継続賃料の評価手法には、4つの手法があります。

①差額配分法

②利回り法

③スライド法

④賃貸事例比較法

それぞれの評価手法の特徴を簡単に説明していきます。

①差額配分法

現行賃料(現在の賃貸借契約に基づく賃料)と新規賃料の差額を貸主と借主に配分する方法です。

例えば、現行賃料15,000円/坪、新規賃料20,000円/坪だとします。

このとき、差額は20,000-15,000=5,000円です。

この差額を配分します。

今回は、公平の観点から折版し、5,000円×50%=2,500円

よって、継続賃料は、15,000円+2,500円=17,500円となります。

②利回り法

この手法は、契約当初の利回りをベースに、経済情勢や不動産の価格変動を踏まえて、継続賃料利回りというものを求めて、継続賃料を算出する方法です。

③スライド法

この手法は、契約当初(厳密には、直近合意時点と言います。)から現在(価格時点)までの経済情勢の変動を踏まえて、変動率を算出し、現行賃料に乗ずることによって、継続賃料を求める手法です。
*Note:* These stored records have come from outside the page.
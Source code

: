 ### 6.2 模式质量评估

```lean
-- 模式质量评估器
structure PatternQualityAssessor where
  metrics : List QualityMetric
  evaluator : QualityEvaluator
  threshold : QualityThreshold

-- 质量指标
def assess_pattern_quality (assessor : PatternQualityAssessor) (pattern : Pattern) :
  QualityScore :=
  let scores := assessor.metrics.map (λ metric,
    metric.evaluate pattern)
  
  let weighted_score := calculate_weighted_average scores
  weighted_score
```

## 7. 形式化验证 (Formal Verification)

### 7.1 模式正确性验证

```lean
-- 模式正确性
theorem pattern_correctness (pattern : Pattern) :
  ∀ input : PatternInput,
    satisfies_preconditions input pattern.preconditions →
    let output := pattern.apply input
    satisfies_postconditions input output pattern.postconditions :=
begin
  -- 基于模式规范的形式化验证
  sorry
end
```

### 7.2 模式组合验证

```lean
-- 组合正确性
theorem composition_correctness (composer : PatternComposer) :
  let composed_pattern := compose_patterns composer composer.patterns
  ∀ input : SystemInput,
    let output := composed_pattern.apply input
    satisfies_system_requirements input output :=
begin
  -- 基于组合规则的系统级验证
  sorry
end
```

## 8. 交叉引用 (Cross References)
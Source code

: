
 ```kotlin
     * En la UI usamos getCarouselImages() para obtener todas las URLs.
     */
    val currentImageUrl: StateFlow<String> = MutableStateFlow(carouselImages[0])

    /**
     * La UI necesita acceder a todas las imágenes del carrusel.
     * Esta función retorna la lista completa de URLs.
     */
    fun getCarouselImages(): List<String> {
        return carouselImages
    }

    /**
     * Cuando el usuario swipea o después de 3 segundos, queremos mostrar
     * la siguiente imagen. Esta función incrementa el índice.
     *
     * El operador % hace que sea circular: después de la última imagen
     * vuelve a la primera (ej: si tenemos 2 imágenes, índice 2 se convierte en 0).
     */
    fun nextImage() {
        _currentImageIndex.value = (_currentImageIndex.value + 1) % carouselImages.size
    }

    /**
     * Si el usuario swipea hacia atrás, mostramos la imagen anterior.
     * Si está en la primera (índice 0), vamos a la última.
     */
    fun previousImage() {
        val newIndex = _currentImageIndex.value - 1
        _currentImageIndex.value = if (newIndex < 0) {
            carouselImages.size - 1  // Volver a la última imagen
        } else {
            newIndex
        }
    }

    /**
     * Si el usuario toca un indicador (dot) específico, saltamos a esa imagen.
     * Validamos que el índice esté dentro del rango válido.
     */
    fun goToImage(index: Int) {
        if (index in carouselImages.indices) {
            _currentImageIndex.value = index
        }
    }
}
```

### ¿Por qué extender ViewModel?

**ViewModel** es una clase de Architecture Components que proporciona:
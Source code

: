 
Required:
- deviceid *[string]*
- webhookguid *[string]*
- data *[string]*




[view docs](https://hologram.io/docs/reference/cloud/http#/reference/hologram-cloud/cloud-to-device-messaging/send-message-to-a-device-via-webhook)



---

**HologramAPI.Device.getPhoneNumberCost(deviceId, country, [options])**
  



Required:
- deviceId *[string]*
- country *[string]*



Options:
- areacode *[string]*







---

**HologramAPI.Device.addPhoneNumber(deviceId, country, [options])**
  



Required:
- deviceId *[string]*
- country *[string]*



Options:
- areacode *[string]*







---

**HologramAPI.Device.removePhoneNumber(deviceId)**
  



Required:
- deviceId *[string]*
経済情勢の変動は、GDPや市街地価格指数、全国賃料統計、消費者物価指数、公示地価、相続税路線価などの変動を言います。

④賃貸事例比較法

この手法は、賃料の増額改定または減額改定の賃貸事例との比較により、継続賃料を求める手法です。

ただし、現実的には、賃料の増減額改定の事例を収集することは難しいので、適用しないことが多いです。

継続賃料の留意点

継続賃料においては、留意しておかないといけないことがあります。

それは、継続賃料は現行賃料と新規賃料の間の水準で決まるということです。

したがって、現行賃料10,000円/坪、新規賃料15,000円/坪だった場合、継続賃料は10,000~15,000円/坪ということになります。

仮に、このような条件のときに、多めの16,000円/坪に増額しようとしても、継続賃料の評価としてはできないのです。